If one is in a hurry, one can simply run optistruct with the below settings
radioss -core in -cpu 2 jobfile.fem
If sufficient memory is available to run in-core with minimum disk use, it will use it, and in this example it will use two cpus in SMP style.  Note that if insufficient memory is available for in-core it will error out.
If we want to see what a job will need, then we can instead run
radioss -check jobfile.fem
Assuming your model is built well, the .out file will eventually read like this:
MEMORY ESTIMATION INFORMATION :
-------------------------------
 Solver Type is:  Sparse-Matrix Solver
                  Direct Method
 Current Memory (RAM)                                    :     116 MB
 Estimated Minimum Memory (RAM) for Minimum Core Solution:     154 MB
 Recommended Memory (RAM) for Minimum Core Solution      :     154 MB
 Estimated Minimum Memory (RAM) for Out of Core Solution :     189 MB
 Recommended Memory (RAM) for Out of Core Solution       :     211 MB
 Recommended Memory (RAM) for In-Core Solution           :    1515 MB
 Recommended Number of Nodes for OS SPMD Parallel Run    :       1
 (Note: Minimum Core Solution Process is Activated.)

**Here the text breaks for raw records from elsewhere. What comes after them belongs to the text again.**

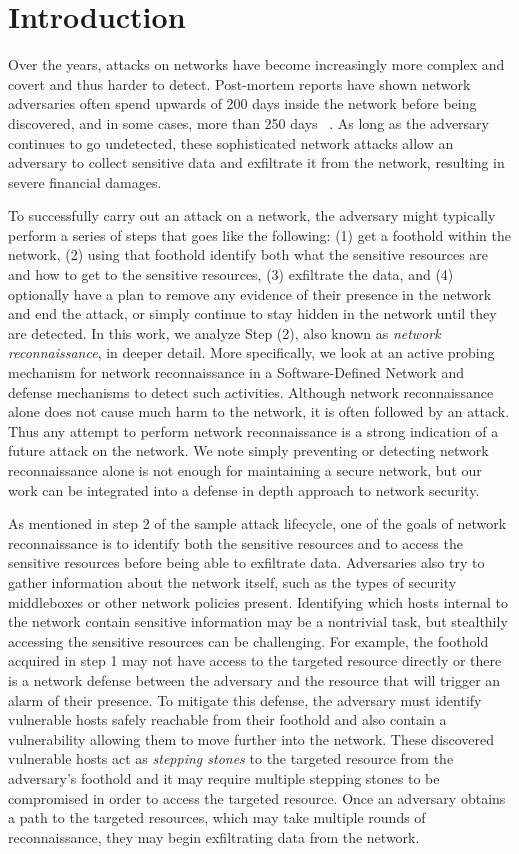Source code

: \section{Introduction}
Over the years, attacks on networks have become increasingly more
complex and covert and thus harder to detect. Post-mortem reports have 
shown network adversaries often spend upwards of 200 days inside the 
network before being discovered, and in some cases, more than 250 days
~\cite{attackers}. As long as the adversary continues to go undetected, 
these sophisticated network attacks allow an adversary to collect 
sensitive data and exfiltrate it from the network, resulting in severe 
financial damages.

To successfully carry out an attack on a network, the adversary might
typically perform a series of steps that goes like the following:
(1) get a foothold within the network, (2) using that foothold
identify both what the sensitive resources are and how to get to the
sensitive resources, (3) exfiltrate the data, and (4)
optionally have a plan to remove any evidence of their presence in the
network and end the attack, or simply continue to stay hidden in the 
network until they are detected. In this work, we analyze Step (2), also
known as \textit{network reconnaissance}, in deeper detail. More 
specifically, we look at an active probing mechanism for network
reconnaissance in a Software-Defined Network and defense mechanisms to 
detect such activities. Although network reconnaissance alone does not 
cause much harm to the network, it is often followed by an attack. Thus 
any attempt to perform network reconnaissance is a strong indication of 
a future attack on the network. We note simply preventing or detecting 
network reconnaissance alone is not enough for maintaining a secure
network, but our work can be integrated into a defense in depth 
approach to network security.

As mentioned in step 2 of the sample attack lifecycle, one of the goals 
of network reconnaissance is to identify both the sensitive resources 
and to access the sensitive resources before being able to exfiltrate 
data. Adversaries also try to gather information about the network 
itself, such as the types of security middleboxes or other network 
policies present. Identifying which hosts internal to the network contain
sensitive information may be a nontrivial task, but stealthily 
accessing the sensitive resources can be challenging. For example, the
foothold acquired in step 1  may not have access to the targeted 
resource directly or there is a network defense between the adversary
and the resource that will trigger an alarm of their presence. To
mitigate this defense, the adversary must identify vulnerable hosts 
safely reachable from their foothold and also contain a vulnerability
allowing them to move further into the network. These discovered 
vulnerable hosts act as \textit{stepping stones} to the targeted 
resource from the adversary's foothold and it may require multiple 
stepping stones to be compromised in order to access the targeted
resource. Once an adversary obtains a path to the targeted resources,
which may take multiple rounds of reconnaissance, they may begin
exfiltrating data from the network.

 (Note: The Minimum Memory Requirement is limited by Assembly Module.)       
 (Note: Use param,HASHASSM,yes to avoid assembly module memory bottleneck)
DISK SPACE ESTIMATION INFORMATION :
-----------------------------------
 Estimated Disk Space for Output Data Files              :      18 MB
 Estimated Scratch Disk Space for In-Core Solution       :     208 MB
 Estimated Scratch Disk Space for Out of Core Solution   :    1895 MB
 Estimated Scratch Disk Space for Minimum Core Solution  :    1952 MB
In the above example, we would need a total of 1515+208MB of ram for a maximum reduction in hard drive use.  The syntax for this would be
radioss -len 1723 -ramdisk 208 -cpu 2 jobfile.fem
As noted before, additional -cpu cpu's add some measure of speed but do not require more ram.  
If a job is of a type that can also DMP, then they can be requested using the syntax:
radioss -len 1723 -ramdisk 208 -cpu 2 -mpi -np 4 jobfile.fem
A few things I've found: hpmpi sometimes has issues, so take care with the documentation to show it the path to the hpmpi files if necessary.  Also note that the total memory demands are now 4x1723=6892 MB, and the total number of cpus needed is 4x2=8.  Solution sequences that make use of DMP well tend to be direct frequency and lanczos eigensolutions, although eigensolutions will nearly always be faster when using a modern multilevel eigensolver.
Closing Remarks
As we've seen, different solvers can be very different in how they understand the tuning parameters given to them by users.  Additionally, there is typically a significant amount to be learned before even solving a model by simply invoking a checkout run.  As we will see in the upcoming Nastran entry, checkout runs are unfortunately not as capable in MSC/MD Nastran.